What I appreciate the most about Wallflour, beyond Stavro and Flores’ meticulous execution, such as the silky texture of their flan, is the way they highlight overlooked and ancient ingredients. Take pandan, ubiquitous in Southeast Asian cooking for its fragrance of rice and almonds—Stavro says she was surprised that so many people ask her what it is, given how well it grows here. The couple is also currently experimenting with kiawe flour to lend a molasses-y sweetness to sourdough, in line with their interest in the flavors of ancient grains and flours. Einkorn, the oldest known species of wheat, finds its way into a biscuit with guava jam and honey butter, while khorasan, which originated in the ancient province of Khorasan in northern Iran and part of Afghanistan, adds a nuttiness highlighted by brown butter in Wallflour’s financiers.
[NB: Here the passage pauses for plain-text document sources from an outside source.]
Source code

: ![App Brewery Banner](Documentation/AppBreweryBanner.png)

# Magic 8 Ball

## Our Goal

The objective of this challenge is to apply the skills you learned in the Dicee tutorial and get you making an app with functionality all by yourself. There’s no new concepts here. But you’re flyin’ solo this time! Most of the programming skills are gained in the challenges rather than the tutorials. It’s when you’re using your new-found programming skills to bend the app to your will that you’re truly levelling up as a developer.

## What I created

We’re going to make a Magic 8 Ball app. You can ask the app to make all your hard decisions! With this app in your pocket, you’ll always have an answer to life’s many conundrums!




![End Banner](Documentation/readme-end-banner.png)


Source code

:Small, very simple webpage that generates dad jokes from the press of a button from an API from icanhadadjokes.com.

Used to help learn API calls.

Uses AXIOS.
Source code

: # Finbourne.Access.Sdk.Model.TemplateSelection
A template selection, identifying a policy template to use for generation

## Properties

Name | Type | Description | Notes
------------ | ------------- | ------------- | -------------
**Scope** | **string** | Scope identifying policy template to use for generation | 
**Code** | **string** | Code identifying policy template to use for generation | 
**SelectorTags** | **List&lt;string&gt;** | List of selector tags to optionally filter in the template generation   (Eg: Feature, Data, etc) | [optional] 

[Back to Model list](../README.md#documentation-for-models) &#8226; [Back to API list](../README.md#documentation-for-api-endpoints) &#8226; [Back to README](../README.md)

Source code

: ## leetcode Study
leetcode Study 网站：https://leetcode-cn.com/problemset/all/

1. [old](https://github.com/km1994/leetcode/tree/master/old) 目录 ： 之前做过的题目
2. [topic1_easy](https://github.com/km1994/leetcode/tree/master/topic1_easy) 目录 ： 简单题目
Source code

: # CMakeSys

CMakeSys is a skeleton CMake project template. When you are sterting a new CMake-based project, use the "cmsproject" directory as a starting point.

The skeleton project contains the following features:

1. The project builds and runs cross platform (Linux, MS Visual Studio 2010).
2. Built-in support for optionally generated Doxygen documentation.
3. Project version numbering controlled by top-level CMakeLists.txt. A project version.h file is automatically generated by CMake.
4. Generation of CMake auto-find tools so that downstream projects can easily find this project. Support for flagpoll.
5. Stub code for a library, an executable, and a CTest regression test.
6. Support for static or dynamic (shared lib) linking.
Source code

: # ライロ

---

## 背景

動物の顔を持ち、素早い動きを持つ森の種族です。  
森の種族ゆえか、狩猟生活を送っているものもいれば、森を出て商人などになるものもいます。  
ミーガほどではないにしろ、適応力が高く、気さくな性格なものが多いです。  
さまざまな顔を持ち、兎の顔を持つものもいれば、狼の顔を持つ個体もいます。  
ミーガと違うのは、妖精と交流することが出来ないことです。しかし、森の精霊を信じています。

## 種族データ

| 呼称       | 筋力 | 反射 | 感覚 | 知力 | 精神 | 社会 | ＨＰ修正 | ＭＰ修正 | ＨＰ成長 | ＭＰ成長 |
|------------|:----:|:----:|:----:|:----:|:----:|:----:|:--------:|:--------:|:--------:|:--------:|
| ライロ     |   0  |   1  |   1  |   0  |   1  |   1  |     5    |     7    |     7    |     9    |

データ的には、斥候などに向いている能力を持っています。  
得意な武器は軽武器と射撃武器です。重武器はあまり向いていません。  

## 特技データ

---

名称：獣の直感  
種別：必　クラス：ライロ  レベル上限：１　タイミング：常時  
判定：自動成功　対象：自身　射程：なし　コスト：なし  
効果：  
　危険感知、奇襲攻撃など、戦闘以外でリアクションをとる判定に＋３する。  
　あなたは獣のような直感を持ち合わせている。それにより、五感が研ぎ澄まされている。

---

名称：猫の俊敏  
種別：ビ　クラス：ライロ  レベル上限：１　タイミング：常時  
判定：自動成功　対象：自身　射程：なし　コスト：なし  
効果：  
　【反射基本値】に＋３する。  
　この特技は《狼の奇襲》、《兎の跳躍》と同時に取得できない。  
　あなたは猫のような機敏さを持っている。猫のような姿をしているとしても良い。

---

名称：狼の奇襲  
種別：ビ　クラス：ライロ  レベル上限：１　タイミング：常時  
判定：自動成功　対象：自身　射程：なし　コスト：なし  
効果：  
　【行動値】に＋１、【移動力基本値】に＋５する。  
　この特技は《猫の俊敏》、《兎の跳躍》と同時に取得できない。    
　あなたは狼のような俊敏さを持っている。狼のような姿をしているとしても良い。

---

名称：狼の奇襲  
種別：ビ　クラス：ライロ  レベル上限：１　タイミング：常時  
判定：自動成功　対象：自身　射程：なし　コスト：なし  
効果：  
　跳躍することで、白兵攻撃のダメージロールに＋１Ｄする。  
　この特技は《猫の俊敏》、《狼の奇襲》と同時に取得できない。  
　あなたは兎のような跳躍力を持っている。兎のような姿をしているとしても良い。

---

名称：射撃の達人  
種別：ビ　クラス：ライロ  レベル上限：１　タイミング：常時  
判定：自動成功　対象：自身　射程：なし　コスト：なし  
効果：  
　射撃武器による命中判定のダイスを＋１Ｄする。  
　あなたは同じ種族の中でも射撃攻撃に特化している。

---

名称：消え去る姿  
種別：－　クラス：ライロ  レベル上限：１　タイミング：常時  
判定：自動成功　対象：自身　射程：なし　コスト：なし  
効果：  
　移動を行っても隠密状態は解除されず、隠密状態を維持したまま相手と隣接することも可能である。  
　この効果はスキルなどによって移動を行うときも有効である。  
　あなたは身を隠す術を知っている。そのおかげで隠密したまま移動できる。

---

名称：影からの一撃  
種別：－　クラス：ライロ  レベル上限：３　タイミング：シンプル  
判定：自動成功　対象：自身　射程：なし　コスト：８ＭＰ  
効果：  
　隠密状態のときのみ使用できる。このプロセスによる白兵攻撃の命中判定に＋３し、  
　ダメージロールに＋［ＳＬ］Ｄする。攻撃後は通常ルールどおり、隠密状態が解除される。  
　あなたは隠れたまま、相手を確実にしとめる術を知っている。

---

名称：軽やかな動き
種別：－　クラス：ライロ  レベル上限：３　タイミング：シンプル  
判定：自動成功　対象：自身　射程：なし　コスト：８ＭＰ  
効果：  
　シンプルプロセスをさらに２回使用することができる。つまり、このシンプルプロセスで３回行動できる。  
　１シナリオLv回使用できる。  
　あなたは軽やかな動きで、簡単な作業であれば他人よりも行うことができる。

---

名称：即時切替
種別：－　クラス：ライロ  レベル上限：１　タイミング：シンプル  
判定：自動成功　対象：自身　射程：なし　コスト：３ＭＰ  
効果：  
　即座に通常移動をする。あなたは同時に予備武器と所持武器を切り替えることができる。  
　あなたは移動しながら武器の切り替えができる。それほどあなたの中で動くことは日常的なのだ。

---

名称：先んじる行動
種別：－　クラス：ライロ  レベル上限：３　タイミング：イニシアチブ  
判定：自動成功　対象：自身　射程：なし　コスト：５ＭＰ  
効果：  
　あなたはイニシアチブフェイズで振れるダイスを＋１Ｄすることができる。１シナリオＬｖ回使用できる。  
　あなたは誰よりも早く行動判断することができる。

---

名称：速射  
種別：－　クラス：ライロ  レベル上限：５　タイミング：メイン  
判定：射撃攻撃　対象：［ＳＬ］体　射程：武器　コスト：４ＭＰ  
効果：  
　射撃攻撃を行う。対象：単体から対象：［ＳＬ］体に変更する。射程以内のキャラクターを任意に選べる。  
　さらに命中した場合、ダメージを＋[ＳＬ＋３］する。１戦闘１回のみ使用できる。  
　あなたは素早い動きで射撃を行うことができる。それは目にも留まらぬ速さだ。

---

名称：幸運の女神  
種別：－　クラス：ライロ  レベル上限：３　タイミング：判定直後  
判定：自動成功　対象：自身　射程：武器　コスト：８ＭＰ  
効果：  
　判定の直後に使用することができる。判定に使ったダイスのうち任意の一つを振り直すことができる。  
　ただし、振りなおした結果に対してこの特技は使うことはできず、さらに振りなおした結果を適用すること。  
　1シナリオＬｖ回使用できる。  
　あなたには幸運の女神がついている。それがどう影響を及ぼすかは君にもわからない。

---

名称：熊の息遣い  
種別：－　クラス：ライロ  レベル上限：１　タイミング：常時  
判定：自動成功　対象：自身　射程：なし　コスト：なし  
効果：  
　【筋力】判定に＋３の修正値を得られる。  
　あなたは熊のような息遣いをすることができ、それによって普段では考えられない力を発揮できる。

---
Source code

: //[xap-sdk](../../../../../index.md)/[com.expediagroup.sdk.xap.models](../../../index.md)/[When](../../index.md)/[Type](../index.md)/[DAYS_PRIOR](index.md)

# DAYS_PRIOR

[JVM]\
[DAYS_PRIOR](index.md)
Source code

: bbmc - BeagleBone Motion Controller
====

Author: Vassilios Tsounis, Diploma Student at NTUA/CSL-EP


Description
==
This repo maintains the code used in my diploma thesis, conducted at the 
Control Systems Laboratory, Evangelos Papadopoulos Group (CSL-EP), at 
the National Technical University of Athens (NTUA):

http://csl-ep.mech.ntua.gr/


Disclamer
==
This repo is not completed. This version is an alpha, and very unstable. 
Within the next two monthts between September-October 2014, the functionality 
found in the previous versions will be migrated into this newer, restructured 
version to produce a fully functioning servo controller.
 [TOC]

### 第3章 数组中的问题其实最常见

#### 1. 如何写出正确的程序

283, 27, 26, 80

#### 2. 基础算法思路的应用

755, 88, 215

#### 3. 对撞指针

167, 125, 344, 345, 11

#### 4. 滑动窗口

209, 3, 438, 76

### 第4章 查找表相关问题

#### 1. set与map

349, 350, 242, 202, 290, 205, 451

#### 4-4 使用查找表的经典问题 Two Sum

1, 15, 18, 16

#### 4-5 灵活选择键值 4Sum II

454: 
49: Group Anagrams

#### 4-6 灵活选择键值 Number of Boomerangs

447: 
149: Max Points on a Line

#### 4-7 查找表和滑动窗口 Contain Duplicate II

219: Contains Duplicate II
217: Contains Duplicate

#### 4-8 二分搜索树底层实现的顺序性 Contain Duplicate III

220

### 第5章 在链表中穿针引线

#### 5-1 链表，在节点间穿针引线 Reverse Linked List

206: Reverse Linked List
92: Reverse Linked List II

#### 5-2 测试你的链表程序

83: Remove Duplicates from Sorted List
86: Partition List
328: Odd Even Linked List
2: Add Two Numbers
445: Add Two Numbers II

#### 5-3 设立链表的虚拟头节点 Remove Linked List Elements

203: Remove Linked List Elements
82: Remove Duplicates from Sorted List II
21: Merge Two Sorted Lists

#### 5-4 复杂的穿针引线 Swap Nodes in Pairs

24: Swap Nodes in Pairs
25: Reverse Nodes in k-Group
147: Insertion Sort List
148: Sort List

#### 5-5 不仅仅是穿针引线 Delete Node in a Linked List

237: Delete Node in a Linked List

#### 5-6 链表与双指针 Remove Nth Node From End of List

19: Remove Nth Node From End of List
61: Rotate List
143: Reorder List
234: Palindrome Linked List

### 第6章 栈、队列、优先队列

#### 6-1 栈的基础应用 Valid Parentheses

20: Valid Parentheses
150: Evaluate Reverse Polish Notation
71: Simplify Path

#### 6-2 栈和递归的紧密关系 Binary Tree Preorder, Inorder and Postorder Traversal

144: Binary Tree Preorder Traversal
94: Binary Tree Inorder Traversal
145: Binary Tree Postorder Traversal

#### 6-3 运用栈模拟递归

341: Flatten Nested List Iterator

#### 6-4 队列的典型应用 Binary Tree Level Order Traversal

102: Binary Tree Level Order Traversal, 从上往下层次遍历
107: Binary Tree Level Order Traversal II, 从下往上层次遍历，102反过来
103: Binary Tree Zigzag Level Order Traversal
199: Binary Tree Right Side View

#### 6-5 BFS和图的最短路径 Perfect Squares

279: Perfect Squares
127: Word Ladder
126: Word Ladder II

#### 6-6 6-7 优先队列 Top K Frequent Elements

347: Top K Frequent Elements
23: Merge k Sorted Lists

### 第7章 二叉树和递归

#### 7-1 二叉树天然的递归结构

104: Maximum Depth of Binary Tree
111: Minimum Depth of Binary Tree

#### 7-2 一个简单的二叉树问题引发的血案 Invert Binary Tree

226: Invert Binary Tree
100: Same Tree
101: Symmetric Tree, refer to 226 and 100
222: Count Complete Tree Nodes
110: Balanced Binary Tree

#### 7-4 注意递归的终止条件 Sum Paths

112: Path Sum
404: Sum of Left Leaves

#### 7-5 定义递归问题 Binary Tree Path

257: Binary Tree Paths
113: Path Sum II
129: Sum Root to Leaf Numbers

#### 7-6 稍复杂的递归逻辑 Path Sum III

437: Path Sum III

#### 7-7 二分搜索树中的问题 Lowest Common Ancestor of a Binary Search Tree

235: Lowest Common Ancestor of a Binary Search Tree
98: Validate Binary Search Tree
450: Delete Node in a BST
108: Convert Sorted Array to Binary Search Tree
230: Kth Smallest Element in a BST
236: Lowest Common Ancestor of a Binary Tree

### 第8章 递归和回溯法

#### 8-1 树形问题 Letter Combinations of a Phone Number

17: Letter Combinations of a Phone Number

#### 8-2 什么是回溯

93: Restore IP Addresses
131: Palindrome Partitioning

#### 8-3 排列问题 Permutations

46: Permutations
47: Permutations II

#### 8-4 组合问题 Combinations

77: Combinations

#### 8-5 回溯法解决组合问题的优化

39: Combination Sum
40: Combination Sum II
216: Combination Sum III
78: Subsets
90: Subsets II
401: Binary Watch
Rye, a more familiar grain, spikes a sourdough with Mānoa Chocolate cacao nibs.

 

SEE ALSO: Try Coffee Is an Oasis in Kaka‘ako

 

Wallflour Breads Credit Martha Cheng

Photo: Martha Cheng

 

Stavro and Flores currently bake out of ‘Ili‘ili Cash & Carry, and their breads and pastries are available at sporadic pop-ups at that pizza shop and more regularly at the Saturday Kaka‘ako Farmers Market. Pro tip: Go early on Saturday to grab your pastries and bread (Wallflour often sells out of everything), and then head to Try Coffee’s welcoming lanai to enjoy your spoils with a cup of coffee.